April is National Poetry Month, so try creating some poems of your own! Blackout poetry is a low pressure, accessible writing exercise that can result in surprisingly meaningful art. So grab a pencil, a marker, and a newspaper or unwanted book, and get ready to find a poem of your own not by writing words, but by erasing them.
Blackout poetry starts with a previously printed page - a piece cut from a newspaper or magazine, a page from an unwanted book (or sometimes an entire book), a sheet of advertizing - and a poet.
The poet needn't be experienced, confident, or erudite. They need only glance at the page, looking for words they find significant. After choosing the words they wish to keep, they remove the others, covering them with art, collage, or simple black lines.

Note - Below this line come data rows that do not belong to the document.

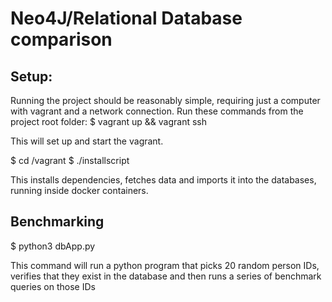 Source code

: # Neo4J/Relational Database comparison

## Setup:
Running the project should be reasonably simple, requiring just a computer with vagrant and a network connection.
Run these commands from the project root folder:
$ vagrant up && vagrant ssh

This will set up and start the vagrant.

$ cd /vagrant
$ ./installscript

This installs dependencies, fetches data and imports it into the databases, running inside docker containers.

## Benchmarking

$ python3 dbApp.py

This command will run a python program that picks 20 random person IDs, verifies that they exist in the database and then runs a series of benchmark queries on those IDs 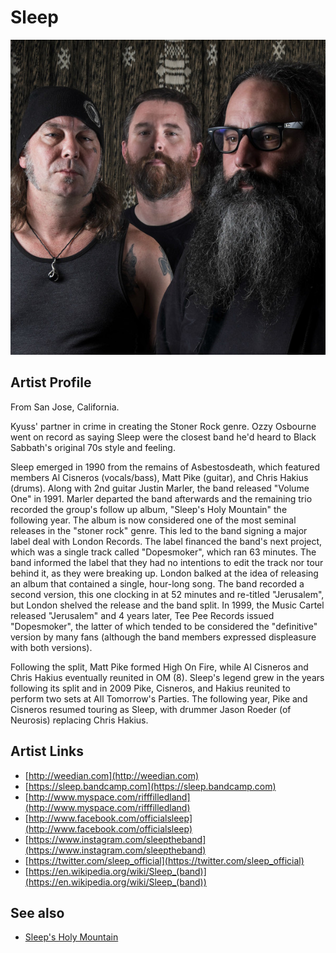 # Sleep

![](../../assets/artists/Sleep.png)

## Artist Profile

From San Jose, California.

Kyuss' partner in crime in creating the Stoner Rock genre. Ozzy Osbourne went on record as saying Sleep were the closest band he'd heard to Black Sabbath's original 70s style and feeling.

Sleep emerged in 1990 from the remains of Asbestosdeath, which featured members Al Cisneros (vocals/bass), Matt Pike (guitar), and Chris Hakius (drums). Along with 2nd guitar Justin Marler, the band released "Volume One" in 1991. Marler departed the band afterwards and the remaining trio recorded the group's follow up album, "Sleep's Holy Mountain" the following year. The album is now considered one of the most seminal releases in the "stoner rock" genre. This led to the band signing a major label deal with London Records. The label financed the band's next project, which was a single track called "Dopesmoker", which ran 63 minutes. The band informed the label that they had no intentions to edit the track nor tour behind it, as they were breaking up. London balked at the idea of releasing an album that contained a single, hour-long song. The band recorded a second version, this one clocking in at 52 minutes and re-titled "Jerusalem", but London shelved the release and the band split. In 1999, the Music Cartel released "Jerusalem" and 4 years later, Tee Pee Records issued "Dopesmoker", the latter of which tended to be considered the "definitive" version by many fans (although the band members expressed displeasure with both versions).

Following the split, Matt Pike formed High On Fire, while Al Cisneros and Chris Hakius eventually reunited in OM (8). Sleep's legend grew in the years following its split and in 2009 Pike, Cisneros, and Hakius reunited to perform two sets at All Tomorrow's Parties. The following year, Pike and Cisneros resumed touring as Sleep, with drummer Jason Roeder (of Neurosis) replacing Chris Hakius.

## Artist Links

- [http://weedian.com](http://weedian.com)
- [https://sleep.bandcamp.com](https://sleep.bandcamp.com)
- [http://www.myspace.com/rifffilledland](http://www.myspace.com/rifffilledland)
- [http://www.facebook.com/officialsleep](http://www.facebook.com/officialsleep)
- [https://www.instagram.com/sleeptheband](https://www.instagram.com/sleeptheband)
- [https://twitter.com/sleep_official](https://twitter.com/sleep_official)
- [https://en.wikipedia.org/wiki/Sleep_(band)](https://en.wikipedia.org/wiki/Sleep_(band))


## See also

- [Sleep's Holy Mountain](Sleeps_Holy_Mountain.md)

This form of redacted poetry has a long history.
In the 1760s, Caleb Whitefoord found humorous, coincidental jokes in his newspapers by reading the articles not from the top down, as intended, but from left to right, combining the articles in unexpectded ways.
In 1966, Tom Phillips began work on the Humament, one of the more well-known works of blackout art. He purchased an inexpensive Victorian novel and over a period of decades created multiple, altered editions of his creation.
Others who have created blackout poetry include Mary Ruefle, Janet Holmes, Will Ashford, Tristan Tzara, Jochen Gerner, and hundreds, if not thousands, of poets easily found online but not famous. This art form truly belongs to everyone!
Blackout poetry shares characteristics with found poetry, when writers reframe text or change spacing to create new meaning in the words they have found, thus creating a new piece of art or incorporating it into a longer work. Poets who have incorporated found text into their poetry include William Carlos Williams, T. S. Eliot, and Ezra Pound.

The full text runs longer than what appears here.